WORK ITEM: Repeat the entries below exactly, missing none.

Segment Start: DATA TO PROCESS

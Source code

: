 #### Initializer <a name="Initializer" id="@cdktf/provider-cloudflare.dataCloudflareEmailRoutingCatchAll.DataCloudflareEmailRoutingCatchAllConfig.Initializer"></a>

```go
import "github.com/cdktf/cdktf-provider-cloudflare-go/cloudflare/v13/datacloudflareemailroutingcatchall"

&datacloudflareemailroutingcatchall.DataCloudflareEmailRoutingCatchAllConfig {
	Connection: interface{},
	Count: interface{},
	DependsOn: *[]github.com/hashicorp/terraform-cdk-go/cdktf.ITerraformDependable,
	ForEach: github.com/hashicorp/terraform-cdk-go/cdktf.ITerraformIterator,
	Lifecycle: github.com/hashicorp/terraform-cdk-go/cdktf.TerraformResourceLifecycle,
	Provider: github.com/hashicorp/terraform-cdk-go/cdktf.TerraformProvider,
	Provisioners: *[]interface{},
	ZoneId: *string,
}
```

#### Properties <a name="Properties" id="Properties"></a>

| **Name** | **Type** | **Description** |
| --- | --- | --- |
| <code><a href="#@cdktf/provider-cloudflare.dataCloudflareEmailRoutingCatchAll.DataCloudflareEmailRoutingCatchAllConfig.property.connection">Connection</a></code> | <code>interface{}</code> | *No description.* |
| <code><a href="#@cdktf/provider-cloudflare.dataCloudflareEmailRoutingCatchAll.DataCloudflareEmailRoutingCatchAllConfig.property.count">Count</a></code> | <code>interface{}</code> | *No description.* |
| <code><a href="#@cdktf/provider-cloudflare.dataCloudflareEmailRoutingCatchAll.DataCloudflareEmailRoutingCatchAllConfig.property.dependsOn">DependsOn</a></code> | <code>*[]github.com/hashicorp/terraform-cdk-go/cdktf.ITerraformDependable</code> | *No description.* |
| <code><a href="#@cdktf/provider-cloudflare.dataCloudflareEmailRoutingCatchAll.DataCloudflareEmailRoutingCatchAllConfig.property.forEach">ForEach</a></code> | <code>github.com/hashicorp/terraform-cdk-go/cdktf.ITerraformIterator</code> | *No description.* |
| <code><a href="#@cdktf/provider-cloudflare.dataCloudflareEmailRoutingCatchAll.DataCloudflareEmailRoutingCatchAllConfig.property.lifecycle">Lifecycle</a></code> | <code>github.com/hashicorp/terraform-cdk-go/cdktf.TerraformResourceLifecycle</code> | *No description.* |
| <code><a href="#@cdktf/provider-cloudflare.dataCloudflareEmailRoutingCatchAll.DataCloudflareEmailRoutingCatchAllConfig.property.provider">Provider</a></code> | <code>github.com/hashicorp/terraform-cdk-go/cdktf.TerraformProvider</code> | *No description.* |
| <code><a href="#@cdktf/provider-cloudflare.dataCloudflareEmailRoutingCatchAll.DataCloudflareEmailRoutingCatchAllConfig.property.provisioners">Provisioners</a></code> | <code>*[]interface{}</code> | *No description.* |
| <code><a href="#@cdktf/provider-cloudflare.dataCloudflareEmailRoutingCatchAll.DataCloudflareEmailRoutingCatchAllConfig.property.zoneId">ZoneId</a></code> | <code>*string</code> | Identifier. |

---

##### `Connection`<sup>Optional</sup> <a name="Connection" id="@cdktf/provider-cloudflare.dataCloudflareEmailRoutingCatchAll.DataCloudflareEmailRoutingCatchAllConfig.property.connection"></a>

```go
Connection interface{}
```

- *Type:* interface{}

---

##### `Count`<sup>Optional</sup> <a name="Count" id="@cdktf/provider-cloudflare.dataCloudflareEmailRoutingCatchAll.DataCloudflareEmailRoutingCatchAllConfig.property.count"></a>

Segment End: DATA TO PROCESS

EXERCISE RESULT:
Source code

: #### Initializer <a name="Initializer" id="@cdktf/provider-cloudflare.dataCloudflareEmailRoutingCatchAll.DataCloudflareEmailRoutingCatchAllConfig.Initializer"></a>

```go
import "github.com/cdktf/cdktf-provider-cloudflare-go/cloudflare/v13/datacloudflareemailroutingcatchall"

&datacloudflareemailroutingcatchall.DataCloudflareEmailRoutingCatchAllConfig {
	Connection: interface{},
	Count: interface{},
	DependsOn: *[]github.com/hashicorp/terraform-cdk-go/cdktf.ITerraformDependable,
	ForEach: github.com/hashicorp/terraform-cdk-go/cdktf.ITerraformIterator,
	Lifecycle: github.com/hashicorp/terraform-cdk-go/cdktf.TerraformResourceLifecycle,
	Provider: github.com/hashicorp/terraform-cdk-go/cdktf.TerraformProvider,
	Provisioners: *[]interface{},
	ZoneId: *string,
}
```

#### Properties <a name="Properties" id="Properties"></a>

| **Name** | **Type** | **Description** |
| --- | --- | --- |
| <code><a href="#@cdktf/provider-cloudflare.dataCloudflareEmailRoutingCatchAll.DataCloudflareEmailRoutingCatchAllConfig.property.connection">Connection</a></code> | <code>interface{}</code> | *No description.* |
| <code><a href="#@cdktf/provider-cloudflare.dataCloudflareEmailRoutingCatchAll.DataCloudflareEmailRoutingCatchAllConfig.property.count">Count</a></code> | <code>interface{}</code> | *No description.* |
| <code><a href="#@cdktf/provider-cloudflare.dataCloudflareEmailRoutingCatchAll.DataCloudflareEmailRoutingCatchAllConfig.property.dependsOn">DependsOn</a></code> | <code>*[]github.com/hashicorp/terraform-cdk-go/cdktf.ITerraformDependable</code> | *No description.* |
| <code><a href="#@cdktf/provider-cloudflare.dataCloudflareEmailRoutingCatchAll.DataCloudflareEmailRoutingCatchAllConfig.property.forEach">ForEach</a></code> | <code>github.com/hashicorp/terraform-cdk-go/cdktf.ITerraformIterator</code> | *No description.* |
| <code><a href="#@cdktf/provider-cloudflare.dataCloudflareEmailRoutingCatchAll.DataCloudflareEmailRoutingCatchAllConfig.property.lifecycle">Lifecycle</a></code> | <code>github.com/hashicorp/terraform-cdk-go/cdktf.TerraformResourceLifecycle</code> | *No description.* |
| <code><a href="#@cdktf/provider-cloudflare.dataCloudflareEmailRoutingCatchAll.DataCloudflareEmailRoutingCatchAllConfig.property.provider">Provider</a></code> | <code>github.com/hashicorp/terraform-cdk-go/cdktf.TerraformProvider</code> | *No description.* |
| <code><a href="#@cdktf/provider-cloudflare.dataCloudflareEmailRoutingCatchAll.DataCloudflareEmailRoutingCatchAllConfig.property.provisioners">Provisioners</a></code> | <code>*[]interface{}</code> | *No description.* |
| <code><a href="#@cdktf/provider-cloudflare.dataCloudflareEmailRoutingCatchAll.DataCloudflareEmailRoutingCatchAllConfig.property.zoneId">ZoneId</a></code> | <code>*string</code> | Identifier. |

---

##### `Connection`<sup>Optional</sup> <a name="Connection" id="@cdktf/provider-cloudflare.dataCloudflareEmailRoutingCatchAll.DataCloudflareEmailRoutingCatchAllConfig.property.connection"></a>

```go
Connection interface{}
```

- *Type:* interface{}

---

##### `Count`<sup>Optional</sup> <a name="Count" id="@cdktf/provider-cloudflare.dataCloudflareEmailRoutingCatchAll.DataCloudflareEmailRoutingCatchAllConfig.property.count"></a>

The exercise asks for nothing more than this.